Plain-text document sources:
---------------
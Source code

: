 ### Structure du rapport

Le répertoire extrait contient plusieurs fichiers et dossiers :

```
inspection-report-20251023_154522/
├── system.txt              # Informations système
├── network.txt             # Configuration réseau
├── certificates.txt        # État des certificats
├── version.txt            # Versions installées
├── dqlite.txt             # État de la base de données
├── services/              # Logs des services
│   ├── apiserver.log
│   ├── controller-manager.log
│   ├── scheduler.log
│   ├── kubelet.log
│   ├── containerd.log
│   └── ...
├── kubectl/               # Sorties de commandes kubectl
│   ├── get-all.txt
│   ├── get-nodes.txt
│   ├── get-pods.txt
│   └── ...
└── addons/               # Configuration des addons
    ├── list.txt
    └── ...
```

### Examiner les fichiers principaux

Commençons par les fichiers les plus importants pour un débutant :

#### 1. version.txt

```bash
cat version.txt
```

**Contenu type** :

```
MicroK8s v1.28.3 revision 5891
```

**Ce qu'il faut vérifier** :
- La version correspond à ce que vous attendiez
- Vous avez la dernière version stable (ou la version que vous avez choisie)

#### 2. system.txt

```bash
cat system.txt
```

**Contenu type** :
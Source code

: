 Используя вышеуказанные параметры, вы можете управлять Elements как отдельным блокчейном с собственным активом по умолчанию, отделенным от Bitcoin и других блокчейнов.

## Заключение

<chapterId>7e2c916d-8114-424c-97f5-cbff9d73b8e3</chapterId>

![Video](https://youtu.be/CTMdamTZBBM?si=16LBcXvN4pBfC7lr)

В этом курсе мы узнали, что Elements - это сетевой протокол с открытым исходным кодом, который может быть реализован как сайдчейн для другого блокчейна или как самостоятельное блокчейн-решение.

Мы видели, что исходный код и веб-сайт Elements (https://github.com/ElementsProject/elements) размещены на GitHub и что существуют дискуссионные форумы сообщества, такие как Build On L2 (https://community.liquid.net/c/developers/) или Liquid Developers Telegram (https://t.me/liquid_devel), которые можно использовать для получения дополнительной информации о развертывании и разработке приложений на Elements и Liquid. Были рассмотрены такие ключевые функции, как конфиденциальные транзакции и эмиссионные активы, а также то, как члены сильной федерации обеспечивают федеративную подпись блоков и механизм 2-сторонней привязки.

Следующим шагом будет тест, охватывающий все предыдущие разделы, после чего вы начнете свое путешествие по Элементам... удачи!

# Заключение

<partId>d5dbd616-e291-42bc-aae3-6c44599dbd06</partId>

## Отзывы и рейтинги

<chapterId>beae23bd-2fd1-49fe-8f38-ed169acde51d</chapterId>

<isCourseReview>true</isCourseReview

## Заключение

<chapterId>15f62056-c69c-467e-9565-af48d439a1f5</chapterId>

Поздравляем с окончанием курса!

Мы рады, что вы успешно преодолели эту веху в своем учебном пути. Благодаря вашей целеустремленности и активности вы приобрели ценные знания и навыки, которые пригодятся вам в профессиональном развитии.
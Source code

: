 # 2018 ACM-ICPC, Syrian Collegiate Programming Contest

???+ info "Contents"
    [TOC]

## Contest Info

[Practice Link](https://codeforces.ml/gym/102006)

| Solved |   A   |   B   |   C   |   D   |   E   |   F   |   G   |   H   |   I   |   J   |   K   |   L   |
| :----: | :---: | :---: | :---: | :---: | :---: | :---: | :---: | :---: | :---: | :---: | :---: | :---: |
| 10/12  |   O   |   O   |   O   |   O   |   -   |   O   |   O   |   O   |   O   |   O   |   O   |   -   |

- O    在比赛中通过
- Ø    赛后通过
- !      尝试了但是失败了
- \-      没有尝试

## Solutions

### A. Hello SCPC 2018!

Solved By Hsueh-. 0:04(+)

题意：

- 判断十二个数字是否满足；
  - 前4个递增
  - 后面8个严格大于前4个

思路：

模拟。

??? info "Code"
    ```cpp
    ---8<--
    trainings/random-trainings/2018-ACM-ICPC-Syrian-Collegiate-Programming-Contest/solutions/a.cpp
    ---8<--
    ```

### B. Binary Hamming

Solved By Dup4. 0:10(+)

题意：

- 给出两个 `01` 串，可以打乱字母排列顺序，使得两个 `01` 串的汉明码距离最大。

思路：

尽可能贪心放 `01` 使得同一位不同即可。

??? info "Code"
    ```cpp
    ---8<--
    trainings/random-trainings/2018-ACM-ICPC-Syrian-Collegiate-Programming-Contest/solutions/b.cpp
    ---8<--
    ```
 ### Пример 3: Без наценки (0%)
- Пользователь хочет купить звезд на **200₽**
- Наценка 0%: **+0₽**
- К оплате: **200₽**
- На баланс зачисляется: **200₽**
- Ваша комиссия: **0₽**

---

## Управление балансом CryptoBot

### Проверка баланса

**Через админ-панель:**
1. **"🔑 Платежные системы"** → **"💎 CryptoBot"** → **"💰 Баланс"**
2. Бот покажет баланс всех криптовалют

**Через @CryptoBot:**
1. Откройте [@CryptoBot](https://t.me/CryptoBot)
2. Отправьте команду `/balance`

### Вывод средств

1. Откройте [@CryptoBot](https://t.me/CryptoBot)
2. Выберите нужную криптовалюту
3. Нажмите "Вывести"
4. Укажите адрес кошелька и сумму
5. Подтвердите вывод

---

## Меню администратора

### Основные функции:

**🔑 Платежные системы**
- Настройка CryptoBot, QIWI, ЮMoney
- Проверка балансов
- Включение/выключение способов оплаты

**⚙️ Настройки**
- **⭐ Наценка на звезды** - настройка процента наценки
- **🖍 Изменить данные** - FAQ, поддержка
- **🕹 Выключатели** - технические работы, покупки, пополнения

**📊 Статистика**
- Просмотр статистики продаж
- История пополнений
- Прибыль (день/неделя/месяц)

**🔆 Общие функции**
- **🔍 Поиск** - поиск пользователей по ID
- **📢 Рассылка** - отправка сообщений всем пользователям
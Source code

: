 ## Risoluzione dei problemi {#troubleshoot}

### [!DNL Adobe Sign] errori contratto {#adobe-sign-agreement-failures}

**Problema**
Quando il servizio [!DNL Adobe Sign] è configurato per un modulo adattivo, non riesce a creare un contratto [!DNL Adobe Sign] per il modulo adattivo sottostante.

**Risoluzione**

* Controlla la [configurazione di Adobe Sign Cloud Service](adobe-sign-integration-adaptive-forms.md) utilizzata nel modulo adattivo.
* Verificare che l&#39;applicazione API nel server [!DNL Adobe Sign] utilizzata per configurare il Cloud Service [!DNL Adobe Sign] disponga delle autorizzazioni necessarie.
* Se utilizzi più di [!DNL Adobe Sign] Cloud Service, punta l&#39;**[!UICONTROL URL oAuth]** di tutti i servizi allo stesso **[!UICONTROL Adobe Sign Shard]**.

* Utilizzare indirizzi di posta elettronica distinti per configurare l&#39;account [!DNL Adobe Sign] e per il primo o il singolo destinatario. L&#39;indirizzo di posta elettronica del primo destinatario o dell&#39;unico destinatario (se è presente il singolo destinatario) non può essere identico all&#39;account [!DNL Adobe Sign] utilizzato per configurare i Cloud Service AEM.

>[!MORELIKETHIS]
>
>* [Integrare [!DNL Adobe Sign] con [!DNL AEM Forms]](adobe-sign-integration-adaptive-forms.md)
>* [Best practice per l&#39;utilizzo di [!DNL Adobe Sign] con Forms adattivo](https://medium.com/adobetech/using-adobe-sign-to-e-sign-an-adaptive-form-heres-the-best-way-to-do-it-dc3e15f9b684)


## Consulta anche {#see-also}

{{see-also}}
---------------
_Instructions to follow:_
Retype all of the records so that every line matches the original exactly.

_Problem solution:_
Source code

: ### Structure du rapport

Le répertoire extrait contient plusieurs fichiers et dossiers :

```
inspection-report-20251023_154522/
├── system.txt              # Informations système
├── network.txt             # Configuration réseau
├── certificates.txt        # État des certificats
├── version.txt            # Versions installées
├── dqlite.txt             # État de la base de données
├── services/              # Logs des services
│   ├── apiserver.log
│   ├── controller-manager.log
│   ├── scheduler.log
│   ├── kubelet.log
│   ├── containerd.log
│   └── ...
├── kubectl/               # Sorties de commandes kubectl
│   ├── get-all.txt
│   ├── get-nodes.txt
│   ├── get-pods.txt
│   └── ...
└── addons/               # Configuration des addons
    ├── list.txt
    └── ...
```

### Examiner les fichiers principaux

Commençons par les fichiers les plus importants pour un débutant :

#### 1. version.txt

```bash
cat version.txt
```

**Contenu type** :

```
MicroK8s v1.28.3 revision 5891
```

**Ce qu'il faut vérifier** :
- La version correspond à ce que vous attendiez
- Vous avez la dernière version stable (ou la version que vous avez choisie)

#### 2. system.txt

```bash
cat system.txt
```

**Contenu type** :
Source code

: Используя вышеуказанные параметры, вы можете управлять Elements как отдельным блокчейном с собственным активом по умолчанию, отделенным от Bitcoin и других блокчейнов.

## Заключение

<chapterId>7e2c916d-8114-424c-97f5-cbff9d73b8e3</chapterId>

![Video](https://youtu.be/CTMdamTZBBM?si=16LBcXvN4pBfC7lr)

В этом курсе мы узнали, что Elements - это сетевой протокол с открытым исходным кодом, который может быть реализован как сайдчейн для другого блокчейна или как самостоятельное блокчейн-решение.

Мы видели, что исходный код и веб-сайт Elements (https://github.com/ElementsProject/elements) размещены на GitHub и что существуют дискуссионные форумы сообщества, такие как Build On L2 (https://community.liquid.net/c/developers/) или Liquid Developers Telegram (https://t.me/liquid_devel), которые можно использовать для получения дополнительной информации о развертывании и разработке приложений на Elements и Liquid. Были рассмотрены такие ключевые функции, как конфиденциальные транзакции и эмиссионные активы, а также то, как члены сильной федерации обеспечивают федеративную подпись блоков и механизм 2-сторонней привязки.

Следующим шагом будет тест, охватывающий все предыдущие разделы, после чего вы начнете свое путешествие по Элементам... удачи!

# Заключение

<partId>d5dbd616-e291-42bc-aae3-6c44599dbd06</partId>

## Отзывы и рейтинги

<chapterId>beae23bd-2fd1-49fe-8f38-ed169acde51d</chapterId>

<isCourseReview>true</isCourseReview

## Заключение

<chapterId>15f62056-c69c-467e-9565-af48d439a1f5</chapterId>

Поздравляем с окончанием курса!

Мы рады, что вы успешно преодолели эту веху в своем учебном пути. Благодаря вашей целеустремленности и активности вы приобрели ценные знания и навыки, которые пригодятся вам в профессиональном развитии.
Source code

: # 2018 ACM-ICPC, Syrian Collegiate Programming Contest

???+ info "Contents"
    [TOC]

## Contest Info

[Practice Link](https://codeforces.ml/gym/102006)

| Solved |   A   |   B   |   C   |   D   |   E   |   F   |   G   |   H   |   I   |   J   |   K   |   L   |
| :----: | :---: | :---: | :---: | :---: | :---: | :---: | :---: | :---: | :---: | :---: | :---: | :---: |
| 10/12  |   O   |   O   |   O   |   O   |   -   |   O   |   O   |   O   |   O   |   O   |   O   |   -   |

- O    在比赛中通过
- Ø    赛后通过
- !      尝试了但是失败了
- \-      没有尝试

## Solutions

### A. Hello SCPC 2018!

Solved By Hsueh-. 0:04(+)

题意：

- 判断十二个数字是否满足；
  - 前4个递增
  - 后面8个严格大于前4个

思路：

模拟。

??? info "Code"
    ```cpp
    ---8<--
    trainings/random-trainings/2018-ACM-ICPC-Syrian-Collegiate-Programming-Contest/solutions/a.cpp
    ---8<--
    ```

### B. Binary Hamming

Solved By Dup4. 0:10(+)

题意：

- 给出两个 `01` 串，可以打乱字母排列顺序，使得两个 `01` 串的汉明码距离最大。

思路：

尽可能贪心放 `01` 使得同一位不同即可。

??? info "Code"
    ```cpp
    ---8<--
    trainings/random-trainings/2018-ACM-ICPC-Syrian-Collegiate-Programming-Contest/solutions/b.cpp
    ---8<--
    ```
 ### Пример 3: Без наценки (0%)
- Пользователь хочет купить звезд на **200₽**
- Наценка 0%: **+0₽**
- К оплате: **200₽**
- На баланс зачисляется: **200₽**
- Ваша комиссия: **0₽**

---

## Управление балансом CryptoBot

### Проверка баланса

**Через админ-панель:**
1. **"🔑 Платежные системы"** → **"💎 CryptoBot"** → **"💰 Баланс"**
2. Бот покажет баланс всех криптовалют

**Через @CryptoBot:**
1. Откройте [@CryptoBot](https://t.me/CryptoBot)
2. Отправьте команду `/balance`

### Вывод средств

1. Откройте [@CryptoBot](https://t.me/CryptoBot)
2. Выберите нужную криптовалюту
3. Нажмите "Вывести"
4. Укажите адрес кошелька и сумму
5. Подтвердите вывод

---

## Меню администратора

### Основные функции:

**🔑 Платежные системы**
- Настройка CryptoBot, QIWI, ЮMoney
- Проверка балансов
- Включение/выключение способов оплаты

**⚙️ Настройки**
- **⭐ Наценка на звезды** - настройка процента наценки
- **🖍 Изменить данные** - FAQ, поддержка
- **🕹 Выключатели** - технические работы, покупки, пополнения

**📊 Статистика**
- Просмотр статистики продаж
- История пополнений
- Прибыль (день/неделя/месяц)

**🔆 Общие функции**
- **🔍 Поиск** - поиск пользователей по ID
- **📢 Рассылка** - отправка сообщений всем пользователям
Source code

: ## Risoluzione dei problemi {#troubleshoot}

### [!DNL Adobe Sign] errori contratto {#adobe-sign-agreement-failures}

**Problema**
Quando il servizio [!DNL Adobe Sign] è configurato per un modulo adattivo, non riesce a creare un contratto [!DNL Adobe Sign] per il modulo adattivo sottostante.

**Risoluzione**

* Controlla la [configurazione di Adobe Sign Cloud Service](adobe-sign-integration-adaptive-forms.md) utilizzata nel modulo adattivo.
* Verificare che l&#39;applicazione API nel server [!DNL Adobe Sign] utilizzata per configurare il Cloud Service [!DNL Adobe Sign] disponga delle autorizzazioni necessarie.
* Se utilizzi più di [!DNL Adobe Sign] Cloud Service, punta l&#39;**[!UICONTROL URL oAuth]** di tutti i servizi allo stesso **[!UICONTROL Adobe Sign Shard]**.

* Utilizzare indirizzi di posta elettronica distinti per configurare l&#39;account [!DNL Adobe Sign] e per il primo o il singolo destinatario. L&#39;indirizzo di posta elettronica del primo destinatario o dell&#39;unico destinatario (se è presente il singolo destinatario) non può essere identico all&#39;account [!DNL Adobe Sign] utilizzato per configurare i Cloud Service AEM.

>[!MORELIKETHIS]
>
>* [Integrare [!DNL Adobe Sign] con [!DNL AEM Forms]](adobe-sign-integration-adaptive-forms.md)
>* [Best practice per l&#39;utilizzo di [!DNL Adobe Sign] con Forms adattivo](https://medium.com/adobetech/using-adobe-sign-to-e-sign-an-adaptive-form-heres-the-best-way-to-do-it-dc3e15f9b684)


## Consulta anche {#see-also}

{{see-also}}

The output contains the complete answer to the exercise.